One night I went to bed alone. I got on my knees as usual, and began to say that little prayer. It was dark in the room, but as I prayed, the room lit up. I opened my eyes and looked toward a little window. There I saw the face of Jesus. Now I didn’t know Jesus, but He revealed Himself to me. I thought that He was coming to catch away His people, and in my heart I cried out, “Lord, I’m not ready to meet You. Don’t come now!” I never got away from what I saw.          

Eventually two young men came to preach in our camp. At the end of their meeting, my dad, twin brother, and I stepped forward indicating that we wanted to be saved.
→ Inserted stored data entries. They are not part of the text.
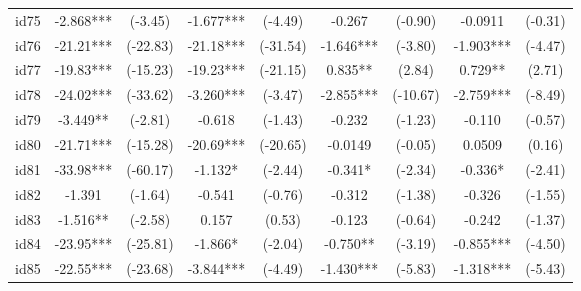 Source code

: \documentclass[entropy,article,submit,moreauthors,LaTeX and dvi2pdf]{Definitions/mdpi}
\begin{document}
\begin{center}
\begin{longtable}{ccccccccc}
id75                                          & -2.868***     & (-3.45)       & -1.677***       & (-4.49)          & -0.267            & (-0.90)           & -0.0911           & (-0.31)           \\
id76                                          & -21.21***     & (-22.83)      & -21.18***       & (-31.54)         & -1.646***         & (-3.80)           & -1.903***         & (-4.47)           \\
id77                                          & -19.83***     & (-15.23)      & -19.23***       & (-21.15)         & 0.835**           & (2.84)            & 0.729**           & (2.71)            \\
id78                                          & -24.02***     & (-33.62)      & -3.260***       & (-3.47)          & -2.855***         & (-10.67)          & -2.759***         & (-8.49)           \\
id79                                          & -3.449**      & (-2.81)       & -0.618          & (-1.43)          & -0.232            & (-1.23)           & -0.110            & (-0.57)           \\
id80                                          & -21.71***     & (-15.28)      & -20.69***       & (-20.65)         & -0.0149           & (-0.05)           & 0.0509            & (0.16)            \\
id81                                          & -33.98***     & (-60.17)      & -1.132*         & (-2.44)          & -0.341*           & (-2.34)           & -0.336*           & (-2.41)           \\
id82                                          & -1.391        & (-1.64)       & -0.541          & (-0.76)          & -0.312            & (-1.38)           & -0.326            & (-1.55)           \\
id83                                          & -1.516**      & (-2.58)       & 0.157           & (0.53)           & -0.123            & (-0.64)           & -0.242            & (-1.37)           \\
id84                                          & -23.95***     & (-25.81)      & -1.866*         & (-2.04)          & -0.750**          & (-3.19)           & -0.855***         & (-4.50)           \\
id85                                          & -22.55***     & (-23.68)      & -3.844***       & (-4.49)          & -1.430***         & (-5.83)           & -1.318***         & (-5.43)           \\

\end{longtable}
\end{center}
\end{document}
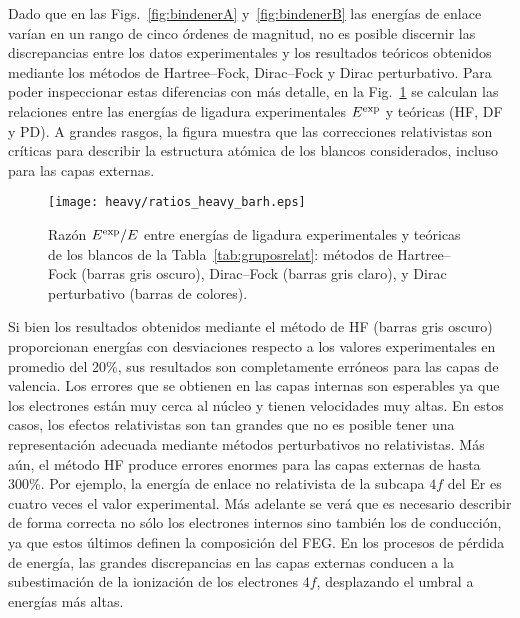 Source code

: Dado que en las Figs.~\ref{fig:bindenerA} y~\ref{fig:bindenerB} las 
energías de enlace varían en un rango de cinco órdenes de magnitud, no 
es posible discernir las discrepancias entre los datos experimentales y 
los resultados teóricos obtenidos mediante los métodos de Hartree--Fock, 
Dirac--Fock y Dirac perturbativo. Para poder inspeccionar estas 
diferencias con más detalle, en la Fig.~\ref{fig:ratios} se calculan las 
relaciones entre las energías de ligadura experimentales 
$E^{\mbox{\scriptsize exp}}$ y teóricas (HF, DF y PD). A grandes rasgos,
la figura muestra que las correcciones relativistas son críticas para 
describir la estructura atómica de los blancos considerados, incluso 
para las capas externas. 

\begin{figure}
\centering
\texttt{[image: heavy/ratios\_heavy\_barh.eps]} 
\caption[Razón $E^{\mbox{\scriptsize exp}}/E$ entre energías de ligadura 
experimentales y teóricas.]
{Razón $E^{\mbox{\scriptsize exp}}/E$ entre energías de ligadura 
experimentales y teóricas de los blancos de la 
Tabla~\ref{tab:gruposrelat}: métodos de Hartree--Fock (barras gris 
oscuro), Dirac--Fock (barras gris claro), y Dirac perturbativo (barras 
de colores).}
\label{fig:ratios}
\end{figure}

Si bien los resultados obtenidos mediante el método de HF (barras gris 
oscuro) proporcionan energías con desviaciones respecto a los valores 
experimentales en promedio del 20\%, sus resultados son completamente 
erróneos para las capas de valencia. Los errores que se obtienen en las 
capas internas son esperables ya que los electrones están muy cerca al 
núcleo y tienen velocidades muy altas. En estos casos, los efectos 
relativistas son tan grandes que no es posible tener una representación 
adecuada mediante métodos perturbativos no relativistas. Más aún, el 
método HF produce errores enormes para las capas externas de hasta 
300\%. Por ejemplo, la energía de enlace no relativista de la subcapa 
$4f$ del Er es cuatro veces el valor experimental. Más adelante se verá 
que es necesario describir de forma correcta no sólo los electrones 
internos sino también los de conducción, ya que estos últimos definen la 
composición del FEG. En los procesos de pérdida de energía, las grandes 
discrepancias en las capas externas conducen a la subestimación de la 
ionización de los electrones $4f$, desplazando el umbral a energías más 
altas.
The young preacher opened the Bible and read a few Scriptures, especially emphasizing, “Believe on the Lord Jesus Christ, and thou shalt be saved.” He read that Scripture three or four times before he wrung a confession out of us, and we finally said we were saved. I felt no change, and neither did my brother nor my dad.

That day I believed in my head, but I didn’t believe in my heart. The preacher said nothing about turning my back on my sin, and really getting a born-again experience. However, I did receive a little button that said “Jesus Saves,” and I wore it on my coat lapel. One time a friend of my dad’s said, “Oh, a Christian, eh?” All I could do was bow my head in shame. I had no experience to talk about.
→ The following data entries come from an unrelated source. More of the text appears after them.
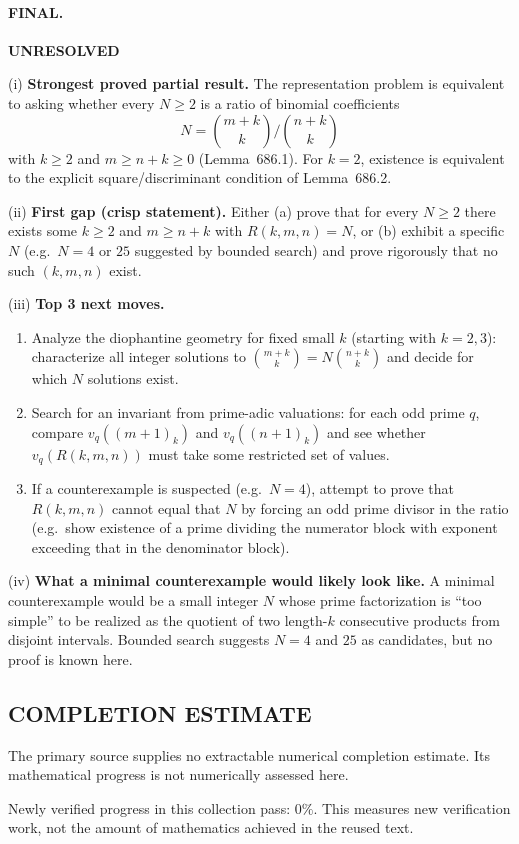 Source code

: \paragraph{FINAL.}
\noindent\textbf{UNRESOLVED}

\smallskip
\noindent(i) \textbf{Strongest proved partial result.}
The representation problem is equivalent to asking whether every $N\ge 2$ is a ratio of binomial coefficients
\[
N=\binom{m+k}{k}\big/\binom{n+k}{k}
\]
with $k\ge 2$ and $m\ge n+k\ge 0$ (Lemma~686.1). For $k=2$, existence is equivalent to the explicit square/discriminant condition
of Lemma~686.2.

\smallskip
\noindent(ii) \textbf{First gap (crisp statement).}
Either (a) prove that for every $N\ge 2$ there exists some $k\ge 2$ and $m\ge n+k$ with $R(k,m,n)=N$, or
(b) exhibit a specific $N$ (e.g.\ $N=4$ or $25$ suggested by bounded search) and prove rigorously that no such $(k,m,n)$ exist.

\smallskip
\noindent(iii) \textbf{Top 3 next moves.}
\begin{enumerate}
\item Analyze the diophantine geometry for fixed small $k$ (starting with $k=2,3$): characterize all integer solutions to
$\binom{m+k}{k}=N\binom{n+k}{k}$ and decide for which $N$ solutions exist.
\item Search for an invariant from prime-adic valuations: for each odd prime $q$, compare $v_q((m+1)_k)$ and $v_q((n+1)_k)$ and see
whether $v_q(R(k,m,n))$ must take some restricted set of values.
\item If a counterexample is suspected (e.g.\ $N=4$), attempt to prove that $R(k,m,n)$ cannot equal that $N$ by forcing an odd prime divisor
in the ratio (e.g.\ show existence of a prime dividing the numerator block with exponent exceeding that in the denominator block).
\end{enumerate}

\smallskip
\noindent(iv) \textbf{What a minimal counterexample would likely look like.}
A minimal counterexample would be a small integer $N$ whose prime factorization is ``too simple'' to be realized as the quotient of two
length-$k$ consecutive products from disjoint intervals. Bounded search suggests $N=4$ and $25$ as candidates, but no proof is known here.




\subsection*{COMPLETION ESTIMATE}
The primary source supplies no extractable numerical completion estimate. Its mathematical progress is not numerically assessed here.

Newly verified progress in this collection pass: $0\%$. This measures new verification work, not the amount of mathematics achieved in the reused text.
After some time we went to Seattle, Washington. There I met my wife-to-be, and later we married. She wanted to serve God also, so we started attending church and Sunday school.

Meanwhile, my aunt had been saved in the Apostolic Faith Church in Port Angeles, Washington, and she sent a church paper to my uncle who lived not far from us. He wanted nothing to do with the paper and so handed it over to me. Well, I read it from cover to cover. I read the testimonies of what God had done for people who had really prayed and been saved, and what joy they had in their hearts.

I knew I didn’t have that joy. So I said, “I’m going to Port Angeles.” There I attended my first Apostolic Faith service. At the end of the meeting I went forward to an altar of prayer and knelt to pray. I poured out my heart to God, pleading guilty for my sins. The Spirit of God came down, and I received something that was heartfelt. It was more than head knowledge. Jesus became an integral part of my life.

The Spirit of God came down, and I received something that was heartfelt.

I went home and told my wife about it. She said, “Well, I’m not going to bother you, or put any hindrance in your way, but I’m going to watch for a while.”

We moved to Port Angeles and attended the church there. Then we were invited to attend the camp meeting in Portland, Oregon. By that time I had received my sanctification, so I purposed in my heart to seek for the power of God on my life. I expected to receive the baptism in my first service at the camp meeting. But when it was time to pray, I couldn’t seem to pray. I felt as dry as an old stick.

A brother received his baptism, and he put his hand on my shoulder and said, “The Lord baptized me with the Holy Ghost and fire.” Another man said, “See, God did it for him. He can do it for you.” Someway God helped me to take hold of those words. It wasn’t five minutes until I felt something happening in my soul. The Spirit of God began coming in, and the more I received, the more I wanted. The Glory of God filled me from the crown of my head to the soles of my feet. What a change the experience of the baptism made in my life. It changed me from a timid young man to one who could stand up for what I believed.

In that same camp meeting, the Lord saved my wife. And before we went home to Port Angeles, she received her sanctification and baptism. What a wonderful life we’ve had all of these years since then!

I love this Gospel with all my heart. I wouldn’t change it for anything in the world. Why? Because it has brought us through the hard places and the difficulties. I have a bright hope in my heart that Jesus is coming. Now I’m ready to meet Him and am looking for His soon return.